Vertrieb und Digitalisierung Teil 2: "Nie wieder ausverkauft!"

Die digitale Welt bietet uns ein Füllhorn an Dingen, die ich kaufen oder nutzen kann. Und siehe da, wir stellen fest, dass immer mehr Kunden lieber zeitbegrenzt nutzen statt kaufen ...


Vertrieb und Digitalisierung Teil 2: Nie wieder ausverkauft!

Die digitale Welt bietet uns ein Füllhorn an Dingen, die ich kaufen oder nutzen kann. Und siehe da, wir stellen fest, dass immer mehr Kunden lieber zeitbegrenzt nutzen statt kaufen d.h. statt dauerhaft den Besitz an etwas erwerben zu wollen.

Die Diskussion aus CAPEX -> OPEX zu machen, kennen wir als Verkäufer hinlänglich. Wir haben das verkaufbare Gut in eine Finanzierung oder Leasing gesteckt und wenn wir gut mit den Zulieferern gehandelt haben, konnten wir die Finanzierung sogar kostenneutral für den Kunden darstellen.

Im CLOUD Zeitalter funktioniert das anders. Wir wissen zwar schon lange, dass Softwareprodukte immer lieferbar sind, aber wie sieht es mit der Hardware aus? Bei Hardware, die normalerweise ‚on Prämisse’ zum Kunden geliefert werden musste, war das Produktions- und Lieferdatum entscheidend. Damit musste ich Wartezeiten in Kauf nehmen. In der CLOUD ist dieses Problem gelöst.

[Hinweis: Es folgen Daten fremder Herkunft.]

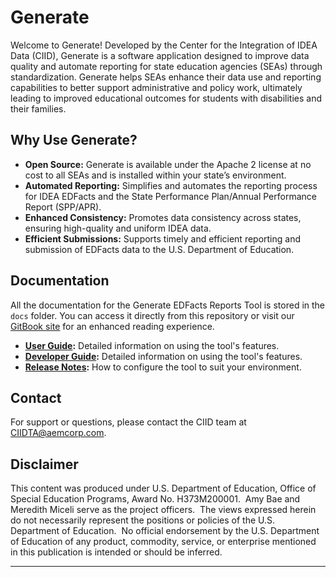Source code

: # Generate

Welcome to Generate! Developed by the Center for the Integration of IDEA Data (CIID), Generate is a software application designed to improve data quality and automate reporting for state education agencies (SEAs) through standardization. Generate helps SEAs enhance their data use and reporting capabilities to better support administrative and policy work, ultimately leading to improved educational outcomes for students with disabilities and their families.

## Why Use Generate?

- **Open Source:** Generate is available under the Apache 2 license at no cost to all SEAs and is installed within your state’s environment.
- **Automated Reporting:** Simplifies and automates the reporting process for IDEA EDFacts and the State Performance Plan/Annual Performance Report (SPP/APR).
- **Enhanced Consistency:** Promotes data consistency across states, ensuring high-quality and uniform IDEA data.
- **Efficient Submissions:** Supports timely and efficient reporting and submission of EDFacts data to the U.S. Department of Education.

## Documentation

All the documentation for the Generate EDFacts Reports Tool is stored in the `docs` folder. You can access it directly from this repository or visit our [GitBook site](https://center-for-the-integration-of-id.gitbook.io/generate-documentation) for an enhanced reading experience. 

- **[User Guide](docs/user-guide/):** Detailed information on using the tool's features.
- **[Developer Guide](docs/developer-guide/):** Detailed information on using the tool's features.
- **[Release Notes](docs/release-notes/):** How to configure the tool to suit your environment.

## Contact

For support or questions, please contact the CIID team at [CIIDTA@aemcorp.com](mailto:CIIDTA@aemcorp.com).

## Disclaimer
This content was produced under U.S. Department of Education, Office of Special Education Programs, Award No. H373M200001.  Amy Bae and Meredith Miceli serve as the project officers.  The views expressed herein do not necessarily represent the positions or policies of the U.S. Department of Education.  No official endorsement by the U.S. Department of Education of any product, commodity, service, or enterprise mentioned in this publication is intended or should be inferred.


---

Amazon, Softlayer und viele andere haben so große Rechenzentren gebaut, dass ich die Lösung, die ich brauche, entweder auf dem Web-Frontend des Anbieters selbst zusammenstelle und eine virtuelle Maschine generiere oder aber ich nutze mit vielen Anwendern eine konfigurierte Plattform. Aber eben nicht mehr auf meinen Systemen in meinem Unternehmen, sondern auf den Systemen der Anbieter, bedarfsgerecht und hoch flexibel. Für die Anbieter bedeutet das im schlimmsten Fall nur für eine kurze Zeit. Damit sich das dennoch rechnet, braucht es eben viele, die nur begrenzt nutzen wollen bzw. dies als Startpunkt sehen und peu-a-peu die Nutzung steigern. Damit hat sich dann auch die Bezahlart geändert – ich bezahle für ein Terrabyte, für einen Tag/ Woche/ Monat, für einen Analytics Report, für einen Security-Check oder oder oder.

Das bedeutet: Wir liefern 24x7 und damit gibt es keine Lieferengpässe mehr. Es hört sich an, wie im Schlaraffenland - ist es das auch? Das liegt - wie immer - im Auge des Betrachters. Ich sehe, dass wir für diese Art des geänderten Käuferverhaltens einen bestimmten Typ von Verkäufern benötigen. So suchen einige große IT Vertriebsorganisationen die NEUEN - die „digital native Verkäufer“ - und spezialisieren die vorhandenen Verkäufer auf den branchenorientierten und nutzenbasierten Lösungsvertrieb.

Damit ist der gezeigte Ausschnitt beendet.